From a ‘little experiment’ to an international collaboration
In February last year, we reached the one millionth download of items hosted in the Research Repository UCD. We use these download statistics quite frequently to promote the repository, sending a monthly report to authors on their papers, School/ College level reports to heads, top items to the Research intranet, infographics delivered by CLLs, even providing data for School quality reviews. Having attracted the interest of so many authors and providing a basic measure of return-on-investment for the repository, it became important to know just how accurate these statistics really are.
The problem with any website’s usage statistics is that they are clouded with robot (yes, robot) usage. Numerous organisations, Google, the Internet Archive, link checkers, use computer programmes to systematically crawl the web, following any link they find, so that they can give you their particular web based service, be it search index, web archive, etc. So do content spammers, phishers and other less virtuous organisations and individuals.

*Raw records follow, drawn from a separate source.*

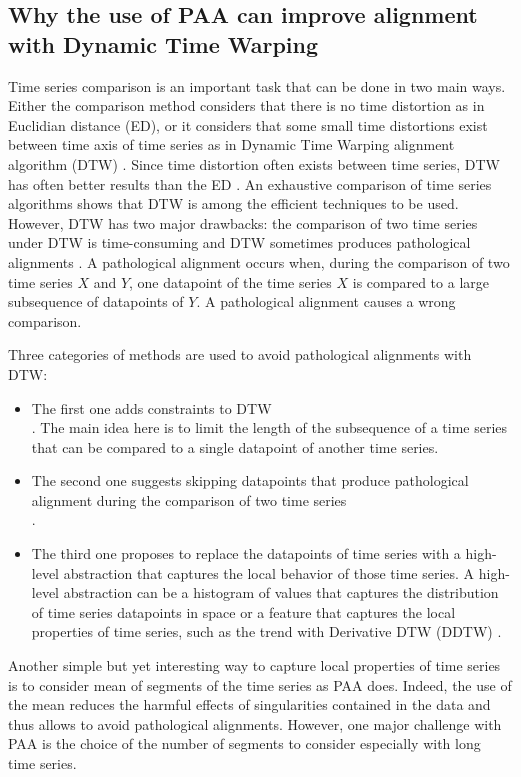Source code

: \subsection{Why the use of PAA can improve alignment with Dynamic Time Warping}

 Time series comparison is an important task that
can be done in two main ways.
Either the comparison method  considers that there is no time distortion as in Euclidian distance
(ED), or it considers that  some small time distortions  exist between time axis of time series as
in Dynamic Time Warping alignment algorithm (DTW)
\cite{Zhang_Tang_Duan_2015}. Since time distortion often exists between time series, DTW  has often
better results than the ED \cite{UCRArchive}. An exhaustive comparison of time series algorithms
\cite{Bagnall} shows that DTW is among the efficient techniques to be used. However, DTW has two major
drawbacks:
 the comparison of two time series under DTW is time-consuming
\cite{Rakthanmanon_Campana_Mueen_Batista_Westover_Zhu_Zakaria_Keogh_2012} and  DTW
sometimes produces pathological alignments \cite{Keogh_Pazzani_2001}. A
pathological alignment occurs when, during the comparison of two time  series $X$
and $Y$, one datapoint of the time series $X$ is compared to a large subsequence
of datapoints of $Y$.  A pathological alignment causes a wrong comparison.


 Three categories of methods are used to avoid pathological alignments with DTW:

\begin{itemize}
  \item The first one adds constraints to DTW \cite{Ratanamahatana_Keogh_2004} \cite{Yu_Yu_Hu_Liu_Wu_2011}  \cite{candan2012sdtw}  \cite{sakoe1978dynamic} \\ \cite{jeong2011weighted}  \cite{salvador2007toward}.
  The main idea here is to limit the length of the subsequence of a time series
  that can be compared to a single datapoint of another time series.
  
  \item The second one suggests skipping datapoints that
  produce pathological alignment during the comparison of two time series \cite{longin2005elastic} \\ \cite{itakura1975minimum}  \cite{myers1980performance}.
  \item The third one proposes to replace the datapoints of time
  series with a high-level abstraction that captures the local behavior of those
  time series. A high-level abstraction can be a histogram of values that
  captures the distribution of time series datapoints in space \cite{Zhang_Tang_Duan_2015} or a 
  feature that captures the local  properties of time series, such as the trend with Derivative DTW
  (DDTW) \cite{Keogh_Pazzani_2001}.
\end{itemize}
Another simple but yet interesting way to capture local properties of time series is to consider
mean of segments of the time series as PAA does. Indeed, the use of the mean reduces the harmful
effects of singularities contained in the data and thus allows to avoid pathological
alignments.  However, one major challenge with PAA is the choice of the number of segments to
consider especially with long time series.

Good robots follow rules and ‘announce’ themselves — bad robots (and some lazy but good robots) do not, and often go to great lengths to mask themselves as humans. Telling them apart from genuine human users is three parts science, two parts dark art. I first described this at the CONUL Annual Conference last year, and over the course of a few months in late 2015 I researched the art and science of web robot detection. This gave me the skills to perform an empirical test on the Research Repository and determine once and for all (with 96% certainty – thanks to the UCD Maths Support Centre!) how accurate our web robot detection is.

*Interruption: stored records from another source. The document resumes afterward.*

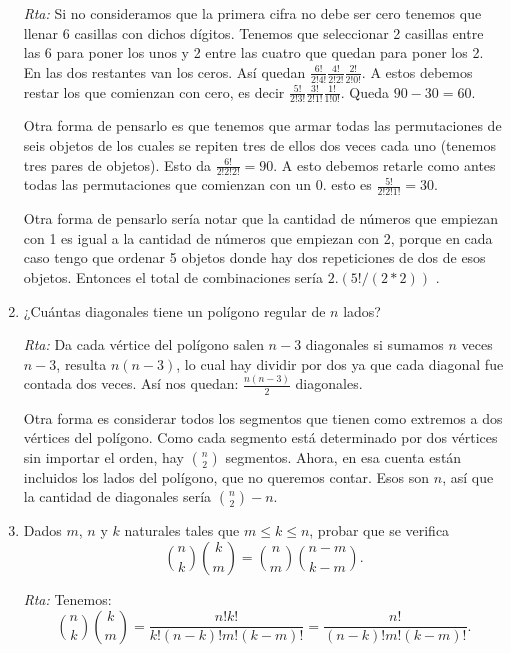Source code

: \documentclass[a4paper,12pt,twoside,spanish,reqno]{amsbook}
\numberwithin{equation}{section}
\begin{document}
\begin{enumerate}
\noindent\textit{Rta:} Si no consideramos que la primera cifra no debe ser cero tenemos que llenar 6 casillas con dichos dígitos.
Tenemos que seleccionar 2 casillas entre las 6 para poner los unos y 2 entre las cuatro que quedan para poner los 2. En las dos restantes van los ceros. Así quedan $  \frac{6!}{2!4!}\frac{4!}{2!2!}\frac{2!}{2!0!}$. A estos debemos restar los que comienzan con cero, es decir $\frac{5!}{2!3!}\frac{3!}{2!1!}\frac{1!}{1!0!}$. Queda $90 -30=60$.

Otra forma de pensarlo es que tenemos que armar todas las permutaciones de seis objetos de los cuales se repiten tres de ellos dos veces cada uno (tenemos tres pares de objetos). Esto da $\frac{6!}{2!2!2!}=90$. A esto debemos retarle como antes todas las permutaciones que comienzan con un 0. esto es $\frac{5!}{2!2!1!}=30$.

Otra forma de pensarlo sería notar que la cantidad de números que empiezan con 1 es igual a la cantidad de números que empiezan con 2, porque en cada caso tengo que ordenar 5 objetos donde hay dos repeticiones de dos de esos objetos. Entonces el total de combinaciones sería $2.(5!/(2*2))$ .

\medskip

\item ¿Cuántas diagonales tiene un polígono regular de $n$ lados?

\noindent\textit{Rta:} Da cada vértice del polígono salen $n-3$ diagonales si sumamos $n$ veces $n-3$, resulta $n(n-3)$,  lo cual hay dividir por dos ya que cada diagonal fue contada dos veces. Así nos quedan: $ \frac{n(n-3)}{2}$ diagonales.

Otra forma es considerar todos los segmentos que tienen como extremos a dos vértices del polígono. Como cada segmento está determinado por dos vértices sin importar el orden, hay $\binom{n}{2}$ segmentos. Ahora, en esa cuenta están incluidos los lados del polígono, que no queremos contar. Esos son $n$, así que la cantidad de diagonales sería $\binom{n}{2}-n$.

\medskip

\item Dados $m$, $n$ y $k$ naturales tales que $m \le k \le n$, probar que se verifica
\begin{equation*}
\binom{n}{k}\binom{k}{m} = \binom{n}{m}\binom{n-m}{k-m}.
\end{equation*}

\noindent\textit{Rta:} Tenemos: $$\binom{n}{k}\binom{k}{m}=\frac{n!k!}{k!(n-k)!m!(k-m)!}=\frac{n!}{(n-k)!m!(k-m)!}.$$


\end{enumerate}
\end{document}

The results were surprising: 85% of our unfiltered downloads come from robots. This is very high, and interestingly, the only other study (an unpublished white paper) found similar results for 20 repositories in the UK. We successfully detect 94% of these robot downloads and discount them from our statistics, as much as the highest detection techniques researched. The full results of this study, including a detailed description of robot detection in all the major repository software, will be published in July in the peer-reviewed journal Library Hi Tech.

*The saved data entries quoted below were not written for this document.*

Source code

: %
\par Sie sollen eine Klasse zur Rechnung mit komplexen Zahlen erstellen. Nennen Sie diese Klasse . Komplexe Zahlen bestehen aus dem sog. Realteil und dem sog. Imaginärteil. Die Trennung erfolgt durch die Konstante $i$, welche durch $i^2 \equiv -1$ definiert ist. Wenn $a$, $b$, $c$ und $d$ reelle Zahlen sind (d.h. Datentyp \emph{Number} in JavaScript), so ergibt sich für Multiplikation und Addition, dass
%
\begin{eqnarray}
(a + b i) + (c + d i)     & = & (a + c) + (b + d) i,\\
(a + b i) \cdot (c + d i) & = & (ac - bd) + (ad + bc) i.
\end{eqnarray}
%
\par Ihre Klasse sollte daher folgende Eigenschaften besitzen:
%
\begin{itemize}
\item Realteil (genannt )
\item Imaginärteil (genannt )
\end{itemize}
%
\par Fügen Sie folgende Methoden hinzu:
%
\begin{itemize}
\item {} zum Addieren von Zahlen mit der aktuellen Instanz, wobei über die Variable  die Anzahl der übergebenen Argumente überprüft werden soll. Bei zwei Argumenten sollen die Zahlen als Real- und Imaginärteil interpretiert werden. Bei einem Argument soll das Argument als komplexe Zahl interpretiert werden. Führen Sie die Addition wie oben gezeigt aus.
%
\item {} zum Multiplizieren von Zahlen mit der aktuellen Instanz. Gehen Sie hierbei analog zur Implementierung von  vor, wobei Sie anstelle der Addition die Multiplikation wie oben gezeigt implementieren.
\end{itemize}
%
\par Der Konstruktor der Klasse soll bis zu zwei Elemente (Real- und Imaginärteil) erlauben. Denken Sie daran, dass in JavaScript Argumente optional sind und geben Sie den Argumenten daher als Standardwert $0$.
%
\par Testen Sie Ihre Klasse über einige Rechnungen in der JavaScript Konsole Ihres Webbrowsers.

Once I had this dataset of robot downloads, my curiosity got the better of me and I did some experiments to see which repository software does better on its own — DSpace or EPrints — in comparison with the statistics system we use, the University of Minho DSpace Stats Add-on. Through contacts I made during my initial research, I formed a four person panel to present at Open Repositories 2016, with representatives from IRUS-UK, COAR and bepress Digital Commons, where I’ll present the results of this experiment (spoiler alert: we’re much more successful at UCD than DSpace and EPrints on their own!)
I took the data one step further in order to offer evidence-based suggestions for how to improve DSpace and EPrints. In this experiment, I compare two possible technical modifications to DSpace and EPrints that combined could improve the accuracy of their usage statistics by 19% and 20% respectively. I’ll present this at OR2016’s developer track.
What started as a ‘little experiment’ has turned into an international collaboration. I’ve since been invited to be a member of the COUNTER Technical Advisory Group, for my sins. The question that remains is, if we could achieve comparable usage statistics for Open Access resources, how would they compare to the closed access versions of the same publications? In other words, is OA used more or less than subscriptions? Think I need to do another little experiment…